State v. Willis
949 N.E.2d 1042
Ohio Ct. App.2011Background
- Appellant Willis was accused in Huron County of forgery and possession of criminal tools after using a counterfeit $100 at a McDonald’s drive-through.
- Store markers indicated the $100 bill was suspect; managers alerted police as the customer fled after attempting to obtain food and change.
- License plate of the silver SUV led to Willis’s police stop near the Ohio Turnpike with him present inside the vehicle.
- Willis admitted passing the suspect bill and produced additional similar bills; he claimed the money came from a stereo sale with a street contact named Alabama.
- Bank officials and the Secret Service later concluded all ten bills Willis possessed were counterfeit.
- A jury convicted Willis of forgery and, as the amount involved was under $500, a lesser included offense of possession of criminal tools; sentences run concurrently.
Issues
| Issue | Plaintiff's Argument | Defendant's Argument | Held |
|---|---|---|---|
| Sufficiency/weight of evidence for counterfeiting | Willis knowingly counterfeited to defraud. | Willis was unaware the bills were counterfeit. | Evidence supports both forgery and criminal-tools convictions; not against weight or sufficiency. |
| Whether the conviction for possession of criminal tools and forgery are allied offenses | Same conduct could support both offenses; should merge. | Offenses are distinct; could be charged separately. | Not allied offenses; convictions may stand separately. |
| Sentencing merger under allied-offenses doctrine | Should merge under R.C. 2941.25(A). | Offenses were not allied; separate animus and conduct. | No merger; proper to sentence on both offenses as they are not allied offenses of similar import. |
Key Cases Cited
- State v. Thompkins, 78 Ohio St.3d 380 (Ohio 1997) (establishes manifest weight and sufficiency standards)
- State v.

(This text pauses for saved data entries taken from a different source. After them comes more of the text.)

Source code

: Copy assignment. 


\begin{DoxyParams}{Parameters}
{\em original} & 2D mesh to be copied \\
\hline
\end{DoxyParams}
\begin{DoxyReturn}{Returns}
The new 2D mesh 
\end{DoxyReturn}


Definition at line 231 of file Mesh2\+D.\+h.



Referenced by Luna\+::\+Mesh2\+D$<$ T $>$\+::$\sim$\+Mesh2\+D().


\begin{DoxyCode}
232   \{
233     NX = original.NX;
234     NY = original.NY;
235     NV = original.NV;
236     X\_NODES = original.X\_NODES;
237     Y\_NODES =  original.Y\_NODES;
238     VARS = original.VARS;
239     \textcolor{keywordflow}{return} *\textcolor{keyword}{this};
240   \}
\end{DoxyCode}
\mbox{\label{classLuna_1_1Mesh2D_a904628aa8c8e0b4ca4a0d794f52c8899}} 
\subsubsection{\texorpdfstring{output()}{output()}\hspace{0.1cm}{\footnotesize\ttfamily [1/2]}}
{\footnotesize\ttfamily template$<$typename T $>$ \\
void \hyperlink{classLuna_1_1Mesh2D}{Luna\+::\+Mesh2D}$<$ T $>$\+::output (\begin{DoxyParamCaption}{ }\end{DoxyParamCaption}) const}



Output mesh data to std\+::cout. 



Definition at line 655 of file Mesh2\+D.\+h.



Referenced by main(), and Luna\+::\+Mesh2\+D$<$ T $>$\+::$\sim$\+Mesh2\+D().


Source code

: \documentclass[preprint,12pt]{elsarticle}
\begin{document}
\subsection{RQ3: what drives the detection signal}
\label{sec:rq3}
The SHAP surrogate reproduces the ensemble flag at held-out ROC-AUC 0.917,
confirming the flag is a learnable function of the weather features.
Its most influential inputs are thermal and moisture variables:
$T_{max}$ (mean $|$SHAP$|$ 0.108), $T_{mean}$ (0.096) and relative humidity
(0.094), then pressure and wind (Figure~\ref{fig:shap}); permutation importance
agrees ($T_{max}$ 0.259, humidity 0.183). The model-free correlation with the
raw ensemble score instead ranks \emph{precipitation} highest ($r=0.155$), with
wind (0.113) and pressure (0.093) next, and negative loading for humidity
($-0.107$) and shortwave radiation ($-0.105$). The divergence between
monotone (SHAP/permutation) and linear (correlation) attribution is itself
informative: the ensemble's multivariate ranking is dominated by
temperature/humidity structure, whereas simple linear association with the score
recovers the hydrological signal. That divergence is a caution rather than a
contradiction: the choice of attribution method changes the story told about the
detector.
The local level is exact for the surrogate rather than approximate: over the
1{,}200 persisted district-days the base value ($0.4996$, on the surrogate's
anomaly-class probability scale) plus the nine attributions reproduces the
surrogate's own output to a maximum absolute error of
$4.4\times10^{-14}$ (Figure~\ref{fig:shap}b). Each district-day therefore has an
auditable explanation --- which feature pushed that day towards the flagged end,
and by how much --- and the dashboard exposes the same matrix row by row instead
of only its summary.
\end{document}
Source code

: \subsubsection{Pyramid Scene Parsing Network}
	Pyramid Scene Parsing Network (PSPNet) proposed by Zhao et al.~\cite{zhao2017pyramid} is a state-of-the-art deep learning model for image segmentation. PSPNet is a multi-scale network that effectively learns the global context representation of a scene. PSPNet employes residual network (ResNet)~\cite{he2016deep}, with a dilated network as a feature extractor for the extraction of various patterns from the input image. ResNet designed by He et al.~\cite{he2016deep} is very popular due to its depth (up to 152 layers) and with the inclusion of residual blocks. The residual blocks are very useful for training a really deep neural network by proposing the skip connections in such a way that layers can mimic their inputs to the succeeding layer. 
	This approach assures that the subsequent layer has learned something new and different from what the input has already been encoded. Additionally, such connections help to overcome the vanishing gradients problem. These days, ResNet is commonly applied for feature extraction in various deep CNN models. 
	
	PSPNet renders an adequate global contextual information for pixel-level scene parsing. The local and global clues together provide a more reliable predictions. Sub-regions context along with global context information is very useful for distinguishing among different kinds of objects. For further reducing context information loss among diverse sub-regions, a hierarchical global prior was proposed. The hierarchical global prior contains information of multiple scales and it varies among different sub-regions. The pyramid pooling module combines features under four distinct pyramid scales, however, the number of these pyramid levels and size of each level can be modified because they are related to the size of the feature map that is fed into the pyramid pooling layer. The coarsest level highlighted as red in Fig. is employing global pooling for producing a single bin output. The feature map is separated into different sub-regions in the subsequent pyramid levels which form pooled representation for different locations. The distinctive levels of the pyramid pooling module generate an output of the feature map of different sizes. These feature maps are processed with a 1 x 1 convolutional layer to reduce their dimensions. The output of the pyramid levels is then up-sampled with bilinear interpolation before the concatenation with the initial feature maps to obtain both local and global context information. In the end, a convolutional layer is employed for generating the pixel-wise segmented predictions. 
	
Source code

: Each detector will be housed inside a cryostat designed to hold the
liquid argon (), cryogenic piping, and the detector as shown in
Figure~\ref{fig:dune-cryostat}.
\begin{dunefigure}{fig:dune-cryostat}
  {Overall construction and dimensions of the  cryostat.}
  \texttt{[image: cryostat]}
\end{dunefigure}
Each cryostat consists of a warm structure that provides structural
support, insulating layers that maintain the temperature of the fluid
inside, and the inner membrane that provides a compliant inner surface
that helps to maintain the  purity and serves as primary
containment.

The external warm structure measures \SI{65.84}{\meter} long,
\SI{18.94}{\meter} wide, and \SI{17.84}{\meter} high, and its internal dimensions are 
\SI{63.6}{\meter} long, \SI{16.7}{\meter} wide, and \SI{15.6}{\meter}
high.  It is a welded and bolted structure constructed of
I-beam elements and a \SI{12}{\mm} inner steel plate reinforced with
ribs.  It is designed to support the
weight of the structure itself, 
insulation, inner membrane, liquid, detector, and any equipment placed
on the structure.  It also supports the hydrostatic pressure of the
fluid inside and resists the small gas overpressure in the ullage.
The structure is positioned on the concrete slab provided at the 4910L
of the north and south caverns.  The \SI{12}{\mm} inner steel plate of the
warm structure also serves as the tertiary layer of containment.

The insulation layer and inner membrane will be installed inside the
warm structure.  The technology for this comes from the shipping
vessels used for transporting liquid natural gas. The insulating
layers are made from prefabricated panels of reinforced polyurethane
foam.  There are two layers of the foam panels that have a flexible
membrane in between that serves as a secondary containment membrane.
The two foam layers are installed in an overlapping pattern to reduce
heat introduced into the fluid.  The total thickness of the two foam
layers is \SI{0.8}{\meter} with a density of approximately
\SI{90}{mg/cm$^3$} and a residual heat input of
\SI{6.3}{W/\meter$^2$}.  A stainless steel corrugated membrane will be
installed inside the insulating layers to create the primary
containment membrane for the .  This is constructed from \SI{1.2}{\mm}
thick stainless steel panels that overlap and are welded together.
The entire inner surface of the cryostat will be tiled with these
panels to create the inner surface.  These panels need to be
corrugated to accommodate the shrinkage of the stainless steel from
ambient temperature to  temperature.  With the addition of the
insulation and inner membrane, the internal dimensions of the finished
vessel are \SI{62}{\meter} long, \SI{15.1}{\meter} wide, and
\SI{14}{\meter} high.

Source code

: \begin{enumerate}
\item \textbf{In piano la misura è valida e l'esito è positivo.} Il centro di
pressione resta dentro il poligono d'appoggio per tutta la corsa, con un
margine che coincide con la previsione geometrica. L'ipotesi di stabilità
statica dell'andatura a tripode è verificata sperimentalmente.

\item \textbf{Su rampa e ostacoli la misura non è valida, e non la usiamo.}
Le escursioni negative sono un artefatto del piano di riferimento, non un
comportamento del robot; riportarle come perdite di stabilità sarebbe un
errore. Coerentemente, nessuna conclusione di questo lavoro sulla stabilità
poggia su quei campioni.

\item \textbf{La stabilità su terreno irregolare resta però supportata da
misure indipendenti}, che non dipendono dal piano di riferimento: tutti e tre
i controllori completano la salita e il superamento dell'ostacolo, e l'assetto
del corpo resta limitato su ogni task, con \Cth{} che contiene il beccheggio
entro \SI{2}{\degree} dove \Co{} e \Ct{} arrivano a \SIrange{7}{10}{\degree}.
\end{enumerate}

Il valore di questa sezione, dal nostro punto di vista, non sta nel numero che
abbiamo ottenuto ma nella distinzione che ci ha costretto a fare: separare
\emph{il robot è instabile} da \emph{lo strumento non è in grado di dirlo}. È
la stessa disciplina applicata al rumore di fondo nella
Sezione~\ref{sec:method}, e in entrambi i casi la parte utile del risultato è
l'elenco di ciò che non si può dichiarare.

Jenks, 61 Ohio St.3d 259 (Ohio 1991) (standard for determining sufficiency of evidence)
- State v. Eley, 56 Ohio St.2d 169 (Ohio 1978) (further articulation of sufficiency review)
- State v. Barnes, 25 Ohio St.3d 203 (Ohio 1986) (outlines sufficiency and weight considerations)
- State v. Botta, 27 Ohio St.2d 196 (Ohio 1971) (allied offenses doctrine guidance)
- State v. Johnson, 128 Ohio St.3d 153 (Ohio 2010) (overruled Rance-based allied-offense analysis)
- State v. Blankenship, 38 Ohio St.3d 116 (Ohio 1988) (defining allied offenses under old framework)
- State v. Rance, 85 Ohio St.3d 632 (Ohio 1999) (prior allied-offenses framework (overruled by Johnson))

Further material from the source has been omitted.